WHAT THE TASK REQUIRES:
Read through the lines below for the string "true" and copy each one that has it.

Dataset items:
↓

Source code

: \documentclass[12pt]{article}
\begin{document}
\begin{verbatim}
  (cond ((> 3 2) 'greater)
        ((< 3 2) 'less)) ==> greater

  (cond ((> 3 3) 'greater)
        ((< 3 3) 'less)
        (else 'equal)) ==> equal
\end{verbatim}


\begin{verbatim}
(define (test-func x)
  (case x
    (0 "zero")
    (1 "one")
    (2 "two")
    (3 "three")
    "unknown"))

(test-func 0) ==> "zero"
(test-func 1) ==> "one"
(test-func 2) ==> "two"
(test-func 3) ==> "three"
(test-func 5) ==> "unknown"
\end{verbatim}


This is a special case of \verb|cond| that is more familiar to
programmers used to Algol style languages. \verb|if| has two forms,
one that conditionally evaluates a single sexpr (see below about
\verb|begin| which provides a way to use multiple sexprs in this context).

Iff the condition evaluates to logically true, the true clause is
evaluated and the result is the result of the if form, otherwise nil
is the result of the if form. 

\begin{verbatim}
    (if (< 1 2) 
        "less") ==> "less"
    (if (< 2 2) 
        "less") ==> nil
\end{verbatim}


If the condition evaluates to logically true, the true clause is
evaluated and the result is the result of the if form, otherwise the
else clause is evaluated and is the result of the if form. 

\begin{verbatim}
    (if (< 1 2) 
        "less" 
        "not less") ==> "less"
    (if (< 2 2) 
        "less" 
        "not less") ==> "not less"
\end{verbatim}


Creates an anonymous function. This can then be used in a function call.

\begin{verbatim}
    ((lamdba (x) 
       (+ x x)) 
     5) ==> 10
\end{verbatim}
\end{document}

↑
↓

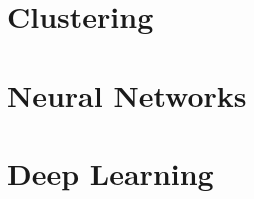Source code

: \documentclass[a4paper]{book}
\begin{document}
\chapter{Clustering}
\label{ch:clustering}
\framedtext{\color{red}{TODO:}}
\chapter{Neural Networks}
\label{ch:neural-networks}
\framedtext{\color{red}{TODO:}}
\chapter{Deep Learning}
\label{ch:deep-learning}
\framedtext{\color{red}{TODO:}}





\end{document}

↑

RESULT OF THIS TASK:
Iff the condition evaluates to logically true, the true clause is
If the condition evaluates to logically true, the true clause is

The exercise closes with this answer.